Сестра Любава прибежала проводить брата, и сейчас сидят они втроем, маленькою семьей, вернее, с останком семьи. Тень Никиты, уже изрядно подернутая дымкою времени, еще витает над этим домом. (В Иване чего-то недостает. Огня? Настырности Никитиной? И что еще проявится в нем, когда ежели… Господи, не попусти!) Любава сидит пригорбясь, уронив руки в колени тафтяного саяна своего.

– Не обижает свекровь? – возможно бодрее прошает Иван.

Сестра отмотнула головою, словно муху отогнала, и молчит. И мать временем примакивает концом платка редкие слезинки.

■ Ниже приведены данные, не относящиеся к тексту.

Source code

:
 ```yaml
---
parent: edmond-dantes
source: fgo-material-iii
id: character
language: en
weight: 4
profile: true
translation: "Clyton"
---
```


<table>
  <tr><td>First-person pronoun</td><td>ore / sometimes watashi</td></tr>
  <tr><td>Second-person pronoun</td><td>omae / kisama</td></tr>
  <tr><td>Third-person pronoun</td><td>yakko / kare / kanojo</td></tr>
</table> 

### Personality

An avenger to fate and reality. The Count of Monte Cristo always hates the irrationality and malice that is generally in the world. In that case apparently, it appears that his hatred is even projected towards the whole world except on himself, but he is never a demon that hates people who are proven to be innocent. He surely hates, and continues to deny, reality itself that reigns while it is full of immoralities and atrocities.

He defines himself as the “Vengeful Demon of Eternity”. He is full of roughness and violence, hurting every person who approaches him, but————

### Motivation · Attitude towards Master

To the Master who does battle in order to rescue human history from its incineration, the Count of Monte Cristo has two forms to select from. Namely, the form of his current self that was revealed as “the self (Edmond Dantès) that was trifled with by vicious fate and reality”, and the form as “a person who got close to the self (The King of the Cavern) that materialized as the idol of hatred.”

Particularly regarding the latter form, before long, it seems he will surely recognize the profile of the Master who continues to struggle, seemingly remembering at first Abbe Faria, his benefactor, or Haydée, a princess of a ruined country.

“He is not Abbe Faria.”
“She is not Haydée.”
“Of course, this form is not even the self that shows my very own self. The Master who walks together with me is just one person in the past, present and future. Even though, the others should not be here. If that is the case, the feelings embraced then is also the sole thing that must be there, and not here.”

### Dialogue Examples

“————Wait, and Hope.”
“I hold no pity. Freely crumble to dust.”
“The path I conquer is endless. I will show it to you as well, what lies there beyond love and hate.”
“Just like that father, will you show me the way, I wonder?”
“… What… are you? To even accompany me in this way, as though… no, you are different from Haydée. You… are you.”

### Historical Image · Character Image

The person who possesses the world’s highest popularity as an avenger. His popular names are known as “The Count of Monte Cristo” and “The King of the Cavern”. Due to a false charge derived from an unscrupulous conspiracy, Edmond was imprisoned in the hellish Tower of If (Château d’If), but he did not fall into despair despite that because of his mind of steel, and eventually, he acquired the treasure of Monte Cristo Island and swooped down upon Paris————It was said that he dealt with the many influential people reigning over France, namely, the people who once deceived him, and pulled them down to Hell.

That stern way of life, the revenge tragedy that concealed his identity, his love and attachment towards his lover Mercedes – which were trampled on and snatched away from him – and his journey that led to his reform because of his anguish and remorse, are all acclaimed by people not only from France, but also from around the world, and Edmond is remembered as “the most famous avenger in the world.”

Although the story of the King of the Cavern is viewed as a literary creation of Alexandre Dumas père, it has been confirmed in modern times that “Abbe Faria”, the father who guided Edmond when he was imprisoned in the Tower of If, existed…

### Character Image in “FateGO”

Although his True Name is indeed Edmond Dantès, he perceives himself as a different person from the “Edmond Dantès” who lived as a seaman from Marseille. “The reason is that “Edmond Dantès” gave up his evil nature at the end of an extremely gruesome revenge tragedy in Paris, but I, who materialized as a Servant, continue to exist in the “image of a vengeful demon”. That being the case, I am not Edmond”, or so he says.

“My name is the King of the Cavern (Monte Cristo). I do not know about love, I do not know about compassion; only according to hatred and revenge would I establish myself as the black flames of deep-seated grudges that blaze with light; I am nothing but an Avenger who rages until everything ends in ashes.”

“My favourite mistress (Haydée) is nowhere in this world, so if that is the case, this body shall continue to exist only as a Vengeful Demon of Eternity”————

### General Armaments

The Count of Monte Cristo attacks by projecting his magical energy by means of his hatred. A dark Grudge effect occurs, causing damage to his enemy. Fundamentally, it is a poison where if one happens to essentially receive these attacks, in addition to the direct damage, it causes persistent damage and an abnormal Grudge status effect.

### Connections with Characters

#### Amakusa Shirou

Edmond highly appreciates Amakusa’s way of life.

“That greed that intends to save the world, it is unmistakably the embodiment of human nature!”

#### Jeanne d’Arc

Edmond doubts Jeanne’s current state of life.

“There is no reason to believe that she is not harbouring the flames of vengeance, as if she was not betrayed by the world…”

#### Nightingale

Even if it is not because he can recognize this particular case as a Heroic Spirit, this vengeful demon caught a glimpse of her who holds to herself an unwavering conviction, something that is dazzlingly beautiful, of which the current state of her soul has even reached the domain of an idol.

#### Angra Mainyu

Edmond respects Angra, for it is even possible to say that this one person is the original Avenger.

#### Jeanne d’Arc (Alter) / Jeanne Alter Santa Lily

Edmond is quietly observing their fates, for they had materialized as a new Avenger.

«Да не плачьте вы, не хороните меня прежде времени!» – хочется крикнуть Ивану. Но после прежней грубости своей и материных слез не решается остудить их в этот последний вечер (заутра выступать!). И он молчит тоже. «Тихий ангел пролетел», – скажут про такое в последующие времена. Наконец мать молча подходит к божнице и становится на молитву.

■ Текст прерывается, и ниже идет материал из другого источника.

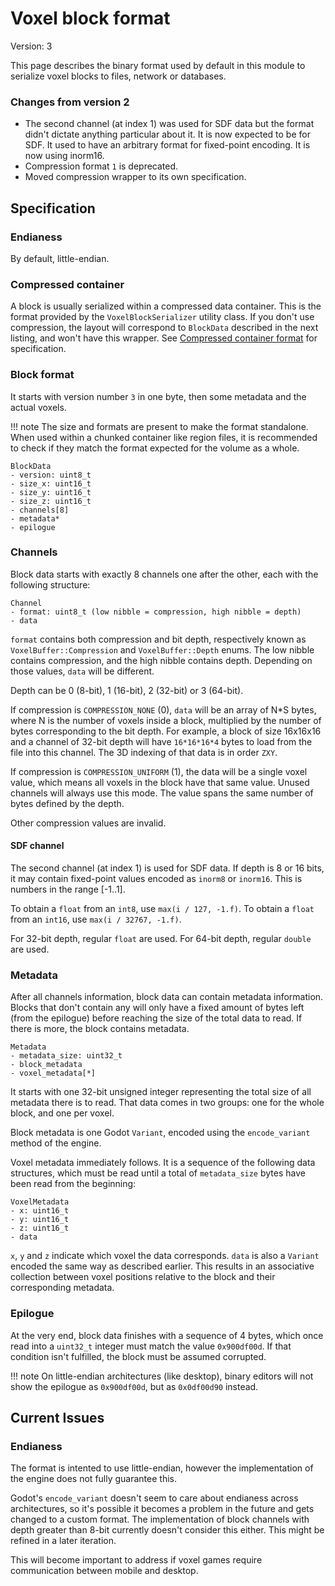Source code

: Voxel block format
====================

Version: 3

This page describes the binary format used by default in this module to serialize voxel blocks to files, network or databases.

### Changes from version 2

- The second channel (at index 1) was used for SDF data but the format didn't dictate anything particular about it. It is now expected to be for SDF. It used to have an arbitrary format for fixed-point encoding. It is now using inorm16.
- Compression format `1` is deprecated.
- Moved compression wrapper to its own specification.


Specification
----------------

### Endianess

By default, little-endian.

### Compressed container

A block is usually serialized within a compressed data container.
This is the format provided by the `VoxelBlockSerializer` utility class. If you don't use compression, the layout will correspond to `BlockData` described in the next listing, and won't have this wrapper.
See [Compressed container format](#compressed-container) for specification.

### Block format

It starts with version number `3` in one byte, then some metadata and the actual voxels.

!!! note
    The size and formats are present to make the format standalone. When used within a chunked container like region files, it is recommended to check if they match the format expected for the volume as a whole.

```
BlockData
- version: uint8_t
- size_x: uint16_t
- size_y: uint16_t
- size_z: uint16_t
- channels[8]
- metadata*
- epilogue
```

### Channels

Block data starts with exactly 8 channels one after the other, each with the following structure:

```
Channel
- format: uint8_t (low nibble = compression, high nibble = depth)
- data
```

`format` contains both compression and bit depth, respectively known as `VoxelBuffer::Compression` and `VoxelBuffer::Depth` enums. The low nibble contains compression, and the high nibble contains depth. Depending on those values, `data` will be different.

Depth can be 0 (8-bit), 1 (16-bit), 2 (32-bit) or 3 (64-bit).

If compression is `COMPRESSION_NONE` (0), `data` will be an array of N*S bytes, where N is the number of voxels inside a block, multiplied by the number of bytes corresponding to the bit depth. For example, a block of size 16x16x16 and a channel of 32-bit depth will have `16*16*16*4` bytes to load from the file into this channel.
The 3D indexing of that data is in order `ZXY`.

If compression is `COMPRESSION_UNIFORM` (1), the data will be a single voxel value, which means all voxels in the block have that same value. Unused channels will always use this mode. The value spans the same number of bytes defined by the depth.

Other compression values are invalid.

#### SDF channel

The second channel (at index 1) is used for SDF data. If depth is 8 or 16 bits, it may contain fixed-point values encoded as `inorm8` or `inorm16`. This is numbers in the range [-1..1].

To obtain a `float` from an `int8`, use `max(i / 127, -1.f)`.
To obtain a `float` from an `int16`, use `max(i / 32767, -1.f)`.

For 32-bit depth, regular `float` are used.
For 64-bit depth, regular `double` are used.

### Metadata

After all channels information, block data can contain metadata information. Blocks that don't contain any will only have a fixed amount of bytes left (from the epilogue) before reaching the size of the total data to read. If there is more, the block contains metadata.

```
Metadata
- metadata_size: uint32_t
- block_metadata
- voxel_metadata[*]
```

It starts with one 32-bit unsigned integer representing the total size of all metadata there is to read. That data comes in two groups: one for the whole block, and one per voxel.

Block metadata is one Godot `Variant`, encoded using the `encode_variant` method of the engine.

Voxel metadata immediately follows. It is a sequence of the following data structures, which must be read until a total of `metadata_size` bytes have been read from the beginning:

```
VoxelMetadata
- x: uint16_t
- y: uint16_t
- z: uint16_t
- data
```

`x`, `y` and `z` indicate which voxel the data corresponds. `data` is also a `Variant` encoded the same way as described earlier. This results in an associative collection between voxel positions relative to the block and their corresponding metadata.

### Epilogue

At the very end, block data finishes with a sequence of 4 bytes, which once read into a `uint32_t` integer must match the value `0x900df00d`. If that condition isn't fulfilled, the block must be assumed corrupted.

!!! note
    On little-endian architectures (like desktop), binary editors will not show the epilogue as `0x900df00d`, but as `0x0df00d90` instead.


Current Issues
----------------

### Endianess

The format is intented to use little-endian, however the implementation of the engine does not fully guarantee this.

Godot's `encode_variant` doesn't seem to care about endianess across architectures, so it's possible it becomes a problem in the future and gets changed to a custom format.
The implementation of block channels with depth greater than 8-bit currently doesn't consider this either. This might be refined in a later iteration.

This will become important to address if voxel games require communication between mobile and desktop.
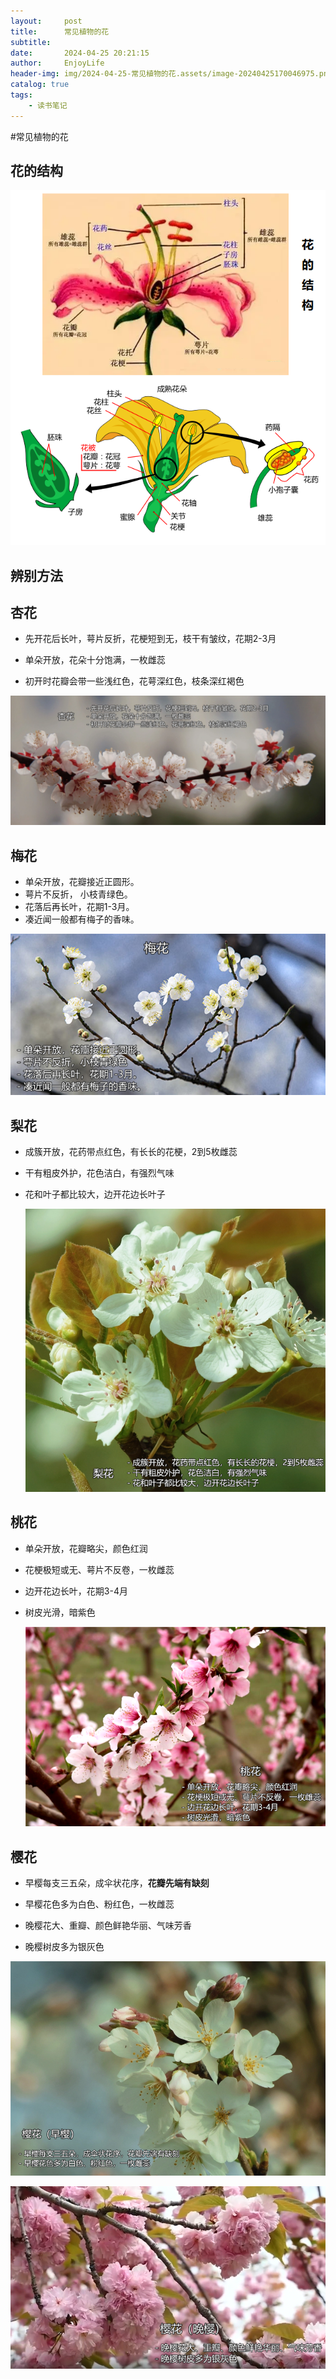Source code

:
 ```yaml
---
layout:     post
title:      常见植物的花
subtitle:   
date:       2024-04-25 20:21:15
author:     EnjoyLife
header-img: img/2024-04-25-常见植物的花.assets/image-20240425170046975.png
catalog: true
tags:
    - 读书笔记
---
```


#常见植物的花

## 花的结构

![image-20240425170046975](./img/2024-04-25-常见植物的花.assets/image-20240425170046975.png)

## 辨别方法



## 杏花

- 先开花后长叶，萼片反折，花梗短到无，枝干有皱纹，花期2-3月

- 单朵开放，花朵十分饱满，一枚雌蕊

- 初开时花瓣会带一些浅红色，花萼深红色，枝条深红褐色


![image-20240425173048307](./img/2024-04-25-常见植物的花.assets/image-20240425173048307.png)

## 梅花

- 单朵开放，花瓣接近正圆形。
- 萼片不反折， 小枝青绿色。
- 花落后再长叶，花期1-3月。
- 凑近闻一般都有梅子的香味。

![image-20240425174624754](./img/2024-04-25-常见植物的花.assets/image-20240425174624754.png)



## 梨花

- 成簇开放，花药带点红色，有长长的花梗，2到5枚雌蕊

- 干有粗皮外护，花色洁白，有强烈气味

- 花和叶子都比较大，边开花边长叶子

  ![image-20240425180444858](./img/2024-04-25-常见植物的花.assets/image-20240425180444858.png)

## 桃花

- 单朵开放，花瓣略尖，颜色红润

- 花梗极短或无、萼片不反卷，一枚雌蕊

- 边开花边长叶，花期3-4月 

- 树皮光滑，暗紫色

  ![image-20240425201024558](./img/2024-04-25-常见植物的花.assets/image-20240425201024558.png)



## 樱花

- 早樱每支三五朵，成伞状花序，**花瓣先端有缺刻**

- 早樱花色多为白色、粉红色，一枚雌蕊

- 晚樱花大、重瓣、颜色鲜艳华丽、气味芳香

- 晚樱树皮多为银灰色

![image-20240425192514809](./img/2024-04-25-常见植物的花.assets/image-20240425192514809.png)

![image-20240425193150888](./img/2024-04-25-常见植物的花.assets/image-20240425193150888.png)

Опускаются на колени все трое. Сейчас как нельзя более уместны древние святые слова. И потом молчаливый ужин. И мать, скрепясь и осуровев лицом, будет спрашивать (при Гавриле, которого пригласили к господскому столу, недостойны слезы и вздохи) о справе, о сряде, о припасах, о том, добро ли кован конь, о всем, о чем Иван подумал и что изготовил уже загодя, задолго до нынешнего вечера… И будет ночь. Короткая, в полудреме, и лишь под утро он заснет, и мать будет его побуживать, приговаривая: «Пора, Ванюшенька, пора!» И он наконец разомкнет вежды, вскочит, на ходу натягивая сряду, слыша, как по всей Москве и Замоскворечью вызванивают колокола.

Так, под высокий колокольный звон, и прощались уже во дворе, – и Любава вдруг, ослабнув и ослепнув в потоке хлынувших слез, кидается ему на шею. «Ванята! – кричит, мокро целует его. – Ванята!» Шепчет: «Не погибни, слышишь, не погибни тамо, стойно Семену! Обещай!» И он отводит, отрывает ее руки, успокаивает как может… А уже пора, и Гаврило ждет. Иван кланяет матери, и та строго, троекратно напоследях целует сына. Иван взмывает в седло. Выезжая со двора, еще оглядывается и машет рукой. А за ним тарахтит ведомая Гаврилой телега с припасами и ратною срядой. На улице они сливаются уже неотличимо в череду возов, в толпу комонных ратников, и две далекие женские фигурки быстро теряют их из виду.